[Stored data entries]
•••••

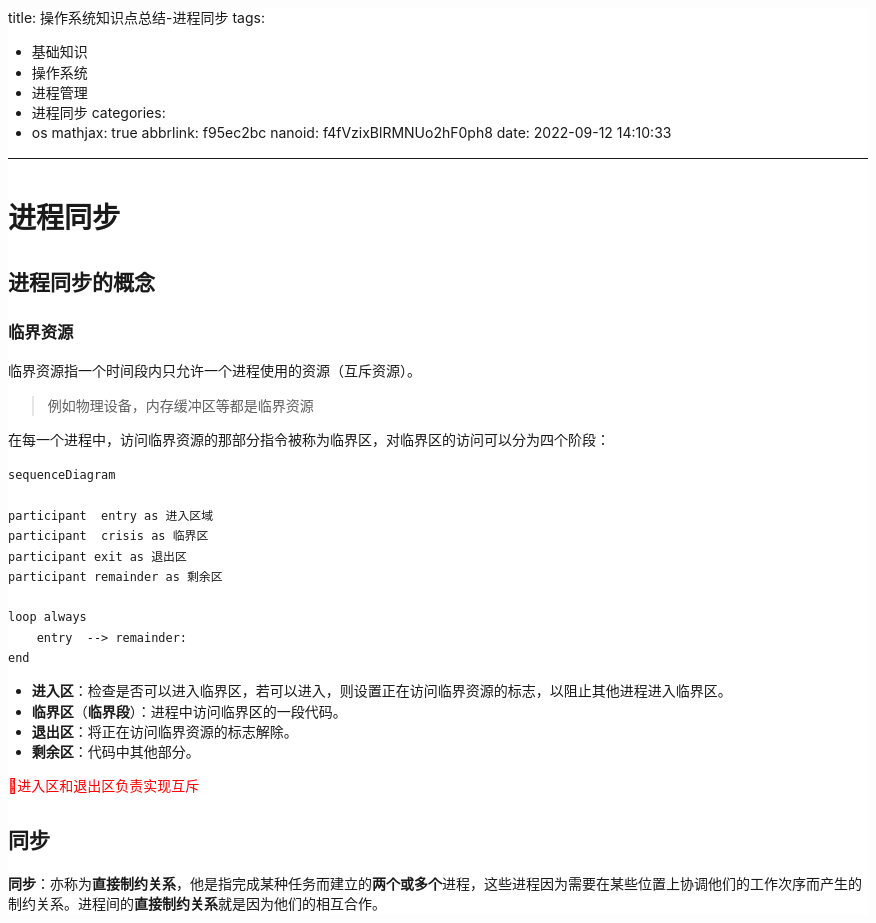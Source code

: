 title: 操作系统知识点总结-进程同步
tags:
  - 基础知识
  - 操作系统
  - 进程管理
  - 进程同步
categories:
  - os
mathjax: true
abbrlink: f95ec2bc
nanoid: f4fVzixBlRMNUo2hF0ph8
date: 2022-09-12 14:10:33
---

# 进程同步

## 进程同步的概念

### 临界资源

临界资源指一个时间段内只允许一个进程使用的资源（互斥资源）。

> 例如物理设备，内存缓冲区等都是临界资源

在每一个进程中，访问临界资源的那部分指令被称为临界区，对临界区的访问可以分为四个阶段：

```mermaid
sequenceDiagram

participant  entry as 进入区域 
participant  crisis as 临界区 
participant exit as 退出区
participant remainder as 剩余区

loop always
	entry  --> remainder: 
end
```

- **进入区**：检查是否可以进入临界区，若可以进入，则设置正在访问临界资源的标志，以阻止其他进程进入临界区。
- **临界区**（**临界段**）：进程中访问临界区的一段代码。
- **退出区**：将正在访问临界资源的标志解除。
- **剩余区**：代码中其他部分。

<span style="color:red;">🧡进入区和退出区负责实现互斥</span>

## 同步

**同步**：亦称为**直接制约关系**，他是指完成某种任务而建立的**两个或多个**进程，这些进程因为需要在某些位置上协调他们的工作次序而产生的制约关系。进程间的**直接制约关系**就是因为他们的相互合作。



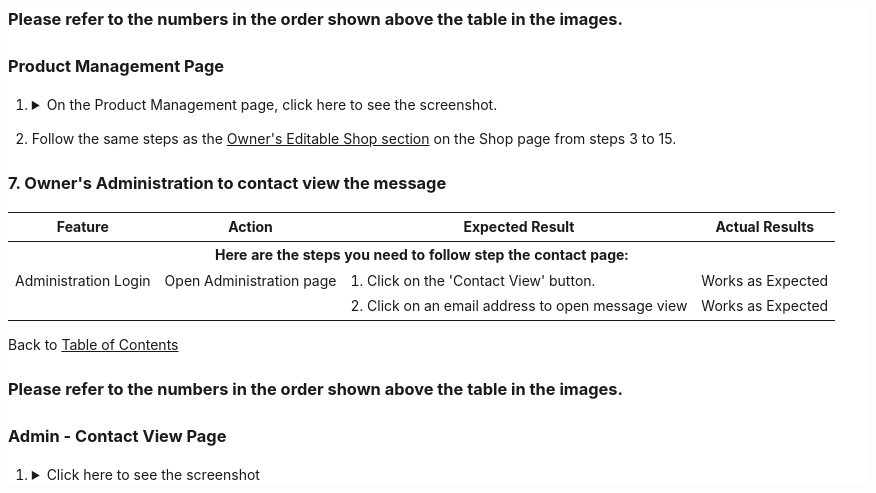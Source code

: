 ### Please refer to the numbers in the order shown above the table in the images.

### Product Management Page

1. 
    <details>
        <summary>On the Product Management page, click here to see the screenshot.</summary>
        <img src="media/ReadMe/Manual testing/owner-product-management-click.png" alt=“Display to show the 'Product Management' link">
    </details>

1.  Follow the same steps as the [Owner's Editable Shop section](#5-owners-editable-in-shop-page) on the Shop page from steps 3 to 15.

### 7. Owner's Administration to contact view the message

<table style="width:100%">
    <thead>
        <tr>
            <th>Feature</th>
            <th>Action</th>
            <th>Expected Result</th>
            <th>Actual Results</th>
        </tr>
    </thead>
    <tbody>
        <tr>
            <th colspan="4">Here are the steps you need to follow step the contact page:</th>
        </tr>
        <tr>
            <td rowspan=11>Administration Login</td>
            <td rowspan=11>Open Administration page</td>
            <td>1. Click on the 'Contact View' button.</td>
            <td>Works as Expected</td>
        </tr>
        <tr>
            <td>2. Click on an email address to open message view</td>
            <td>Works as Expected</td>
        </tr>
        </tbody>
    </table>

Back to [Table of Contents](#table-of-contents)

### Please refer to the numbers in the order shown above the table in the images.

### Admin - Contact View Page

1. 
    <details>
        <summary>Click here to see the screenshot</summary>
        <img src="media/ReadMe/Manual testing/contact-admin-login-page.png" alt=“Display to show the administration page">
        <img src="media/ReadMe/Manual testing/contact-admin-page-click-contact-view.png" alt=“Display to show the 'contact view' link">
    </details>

•••••

## Your instructions
Search the entries for "screenshot" and copy out each line that has it.

## Task answer
        <summary>On the Product Management page, click here to see the screenshot.</summary>
        <summary>Click here to see the screenshot</summary>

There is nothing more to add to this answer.